**Exercise prompt**
Every line of the entries with the word "DROPOUT" in it should be shown.

(Source texts of formatted documents)
=== Begin Enclosure ===

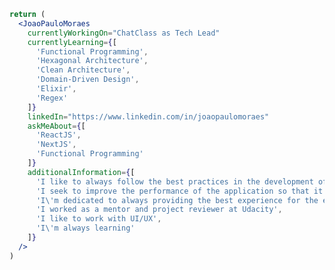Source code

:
 ```jsx
return (
  <JoaoPauloMoraes
    currentlyWorkingOn="ChatClass as Tech Lead"
    currentlyLearning={[
      'Functional Programming',
      'Hexagonal Architecture',
      'Clean Architecture',
      'Domain-Driven Design',
      'Elixir',
      'Regex'
    ]}
    linkedIn="https://www.linkedin.com/in/joaopaulomoraes"
    askMeAbout={[
      'ReactJS',
      'NextJS',
      'Functional Programming'
    ]}
    additionalInformation={[
      'I like to always follow the best practices in the development of each feature',
      'I seek to improve the performance of the application so that it is better every day',
      'I\'m dedicated to always providing the best experience for the end user',
      'I worked as a mentor and project reviewer at Udacity',
      'I like to work with UI/UX',
      'I\'m always learning'
    ]}
  />
)
```

<!--
**joaopaulomoraes/joaopaulomoraes** is a ✨ _special_ ✨ repository because its `README.md` (this file) appears on your GitHub profile.

Here are some ideas to get you started:

- 🔭 I’m currently working on ...
- 🌱 I’m currently learning ...
- 👯 I’m looking to collaborate on ...
- 🤔 I’m looking for help with ...
- 💬 Ask me about ...
- 📫 How to reach me: ...
- 😄 Pronouns: ...
- ⚡ Fun fact: ...
-->
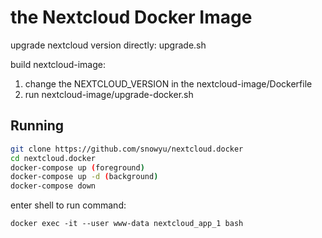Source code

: # the Nextcloud Docker Image

upgrade nextcloud version directly: upgrade.sh

build nextcloud-image: 

1. change the NEXTCLOUD_VERSION in the nextcloud-image/Dockerfile
2. run nextcloud-image/upgrade-docker.sh


## Running

```bash
git clone https://github.com/snowyu/nextcloud.docker
cd nextcloud.docker
docker-compose up (foreground)
docker-compose up -d (background)
docker-compose down
```

enter shell to run command:

    docker exec -it --user www-data nextcloud_app_1 bash



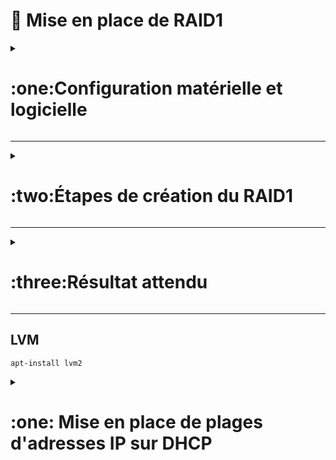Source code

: # :minidisc: Mise en place de RAID1

<details><summary><h1>:one:Configuration matérielle et logicielle</h1></summary>
  
- **Système d'exploitation :** Windows Server 2022  
- **Nom de la machine :** `SRVWIN-01-AD-DH`  
- **Disques disponibles :**
  - **Disk 0** : Disque système (32 Go)
  - **Disk 1** : Sauvegarde Active Directory (32 Go)
  - **Disk 2** : Volume vide (32 Go)

</details>

---

<details><summary><h1>:two:Étapes de création du RAID1</h1></summary>

1. **Ouvrir le Gestionnaire de disques** :
   - Utilisez la combinaison `Win + X` et sélectionnez **Gestion des disques**.

2. **Convertir les disques en disques dynamiques** :
   - Cliquez avec le bouton droit sur **Disk 1** et **Disk 2**.
   - Sélectionnez **Convertir en disque dynamique**.

3. **Ajouter un miroir** :
   - Cliquez avec le bouton droit sur **Disk 1**.
   - Sélectionnez **Ajouter un miroir...**.
   - Choisissez **Disk 2** comme miroir.

4. **Synchronisation** :
   - Attendez que la synchronisation entre les deux disques soit terminée.
   - Le processus peut être suivi via l'interface du Gestionnaire de disques.

</details>

---

<details><summary><h1>:three:Résultat attendu</h1></summary>

Une fois la configuration terminée, les deux disques seront en miroir (RAID1).  
Ci-dessous, un exemple du résultat final dans le Gestionnaire de disques :

![Capture d'écran - RAID1 terminé](https://github.com/user-attachments/assets/73ca108c-75de-4723-9a72-7a291db6f444)

</details>

---

## LVM

```apt-install lvm2```


<details><summary><h1>:one: Mise en place de plages d'adresses IP sur DHCP</h1></summary>  

Mettre en place une plage d'adresse IP permet d'attribuer automatiquement une adresse IP faisant partie du réseau sur lequel se trouve la machine concernée.  
Voici un mode d'emploi qui détaille les étapes de la mise en place des plages d'adresses IP sur le serveur DHCP.  

## Créer une plage d'adresse IP (Scope)  

➡️ Se rendre sur le `Server Manager` -> `Tools` -> `DHCP`
  
➡️ Faire un clic droit sur `IPv4` -> `New Scope` :
  
![NomScope](https://github.com/user-attachments/assets/44c6c381-bca8-496c-9144-9c9a6b1dd449)  
  
➡️ Cliquer sur `Next` jusqu'à arriver à la fenêtre `Scope Name` ci dessous :
   
![NewScope](https://github.com/user-attachments/assets/494a2fde-9d4e-485c-b69c-a5655b01f65b)  

➡️ Une fois le nom choisi, cliquer sur `Next` pour définir la plage d'adresses IP :
  
![Range](https://github.com/user-attachments/assets/9d67ffaf-5dcc-4200-87fe-e67cd996144a)  


➡️ Cliquer sur `Next` jusqu'à arriver à la fenêtre `Configure DHCP Options`  
  
➡️ Laisser la case `Do you want to configure the DHCP otpions for this scope now?` cochée par défaut `Yes)`  
  
![ConfigureDHCP](https://github.com/user-attachments/assets/48bf5ed7-bf5e-4d1d-b69a-e25e0aed9c24)  
  

➡️ Cliquer sur `Next` jusqu'à arriver à la fenêtre `Router (Default Gateway)`  
  
➡️ Entrer l'adresse passerelle pour le réseau que l'on est en train de configurer (pour un réseau `172.24.1.0`, mettre l'adresse `172.24.1.254`)  
  
![Router](https://github.com/user-attachments/assets/5e82587c-52f7-4847-bfcb-3c137440dc0c)  

  
➡️ Cliquer sur `Next`, on arrive sur la fenêtre de configuration du DNS et du nom de domaine :  
  
  • `Parent domain : ekoloclast.local`    
  
  • `IP address : mettre 8.8.8.8 et 172.24.0.1`.  
  Une fois ces deux adresses entrées, cliquer sur l'adresse `172.24.0.1` et cliquer sur `Up`.  
  
![DomainNameDNS](https://github.com/user-attachments/assets/ae757d58-3b04-479c-a643-ec5403ff20f2)  

  
➡️ Cliquer sur `Next` jusqu'à arriver à la fenêtre `Activate Scope`. Cocher `Yes, I want to activate this scope now`.  
  
![ActivateScope](https://github.com/user-attachments/assets/9d109cb1-6e4d-483e-914e-4c9ac2f247c3)  

  
➡️ Cliquer sur `Next` jusqu'à terminer l'installation  
</details>
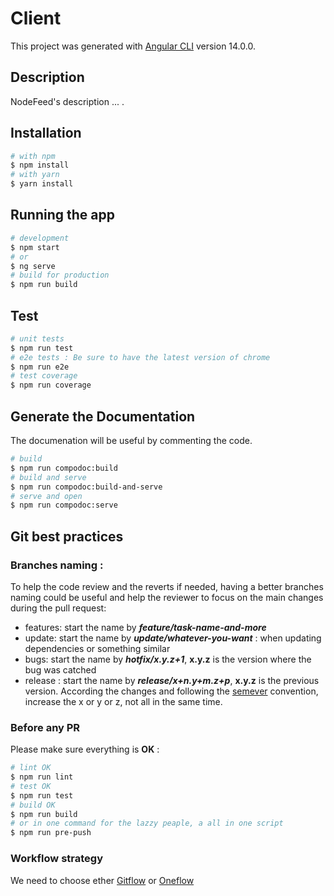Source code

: # Client

This project was generated with [Angular CLI](https://github.com/angular/angular-cli) version 14.0.0.

## Description

NodeFeed's description ... .

## Installation

```bash
# with npm
$ npm install
# with yarn
$ yarn install
```

## Running the app

```bash
# development
$ npm start
# or
$ ng serve
# build for production
$ npm run build
```

## Test

```bash
# unit tests
$ npm run test
# e2e tests : Be sure to have the latest version of chrome
$ npm run e2e
# test coverage
$ npm run coverage
```

## Generate the Documentation

The documenation will be useful by commenting the code.

```bash
# build
$ npm run compodoc:build
# build and serve
$ npm run compodoc:build-and-serve
# serve and open
$ npm run compodoc:serve
```

## Git best practices

### Branches naming :

To help the code review and the reverts if needed, having a better branches naming could be useful and help the reviewer to focus on the main changes during the pull request:

- features: start the name by _**feature/task-name-and-more**_
- update: start the name by _**update/whatever-you-want**_ : when updating dependencies or something similar
- bugs: start the name by _**hotfix/x.y.z+1**_, **x.y.z** is the version where the bug was catched
- release : start the name by _**release/x+n.y+m.z+p**_, **x.y.z** is the previous version. According the changes and following the [semever](https://semver.org/lang/fr/) convention, increase the x or y or z, not all in the same time.

### Before any PR

Please make sure everything is **OK** :

```bash
# lint OK
$ npm run lint
# test OK
$ npm run test
# build OK
$ npm run build
# or in one command for the lazzy peaple, a all in one script
$ npm run pre-push
```

### Workflow strategy

We need to choose ether [Gitflow](https://www.atlassian.com/fr/git/tutorials/comparing-workflows/gitflow-workflow) or [Oneflow](https://www.endoflineblog.com/oneflow-a-git-branching-model-and-workflow)
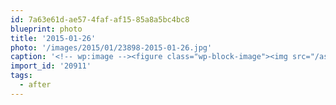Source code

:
 ```yaml
---
id: 7a63e61d-ae57-4faf-af15-85a8a5bc4bc8
blueprint: photo
title: '2015-01-26'
photo: '/images/2015/01/23898-2015-01-26.jpg'
caption: '<!-- wp:image --><figure class="wp-block-image"><img src="/assets/images/2015/01/23898-2015-01-26.jpg" /></figure><!-- /wp:image --><!-- wp:paragraph --><p>Weekend bathroom reno #after</p><!-- /wp:paragraph -->'
import_id: '20911'
tags:
  - after
---
```

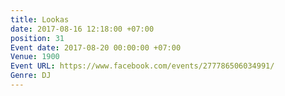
```yaml
---
title: Lookas
date: 2017-08-16 12:18:00 +07:00
position: 31
Event date: 2017-08-20 00:00:00 +07:00
Venue: 1900
Event URL: https://www.facebook.com/events/277786506034991/
Genre: DJ
---
```


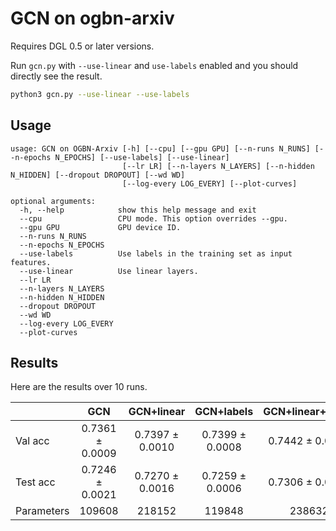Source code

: # GCN on ogbn-arxiv

Requires DGL 0.5 or later versions.

Run `gcn.py` with `--use-linear` and `use-labels` enabled and you should directly see the result.

```bash
python3 gcn.py --use-linear --use-labels
```

## Usage

```
usage: GCN on OGBN-Arxiv [-h] [--cpu] [--gpu GPU] [--n-runs N_RUNS] [--n-epochs N_EPOCHS] [--use-labels] [--use-linear]
                         [--lr LR] [--n-layers N_LAYERS] [--n-hidden N_HIDDEN] [--dropout DROPOUT] [--wd WD]
                         [--log-every LOG_EVERY] [--plot-curves]

optional arguments:
  -h, --help            show this help message and exit
  --cpu                 CPU mode. This option overrides --gpu.
  --gpu GPU             GPU device ID.
  --n-runs N_RUNS
  --n-epochs N_EPOCHS
  --use-labels          Use labels in the training set as input features.
  --use-linear          Use linear layers.
  --lr LR
  --n-layers N_LAYERS
  --n-hidden N_HIDDEN
  --dropout DROPOUT
  --wd WD
  --log-every LOG_EVERY
  --plot-curves
```

## Results

Here are the results over 10 runs.

|            |       GCN       |   GCN+linear    |   GCN+labels    | GCN+linear+labels |
|------------|:---------------:|:---------------:|:---------------:|:-----------------:|
| Val acc    | 0.7361 ± 0.0009 | 0.7397 ± 0.0010 | 0.7399 ± 0.0008 |  0.7442 ± 0.0012  |
| Test acc   | 0.7246 ± 0.0021 | 0.7270 ± 0.0016 | 0.7259 ± 0.0006 |  0.7306 ± 0.0024  |
| Parameters |     109608      |     218152      |     119848      |      238632       |
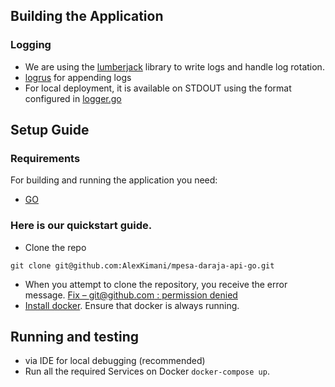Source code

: ## Building the Application
### Logging
- We are using the [lumberjack](https://pkg.go.dev/gopkg.in/lumberjack.v2) library to write logs and handle log rotation.
- [logrus](https://pkg.go.dev/github.com/sirupsen/logrus) for appending logs
- For local deployment, it is available on STDOUT using the format configured in [logger.go](../src/config/logger.go)

## Setup Guide
### Requirements

For building and running the application you need:

- [GO](https://go.dev/)

### **Here is our quickstart guide.**
* Clone the repo
```shell  
git clone git@github.com:AlexKimani/mpesa-daraja-api-go.git  
```  
* When you attempt to clone the repository, you receive the error message. [Fix – git@github.com : permission denied](https://dev.classmethod.jp/articles/fix-gitgithub-com-permission-denied-publickey-fatal-could-not-read-from-remote-repository/)
* [Install docker](https://docs.docker.com/get-docker/). Ensure that docker is always running.

## Running and testing
* via IDE for local debugging (recommended)
* Run all the required Services on Docker `docker-compose up`.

=== End Enclosure ===

**Result**
                         [--lr LR] [--n-layers N_LAYERS] [--n-hidden N_HIDDEN] [--dropout DROPOUT] [--wd WD]
  --dropout DROPOUT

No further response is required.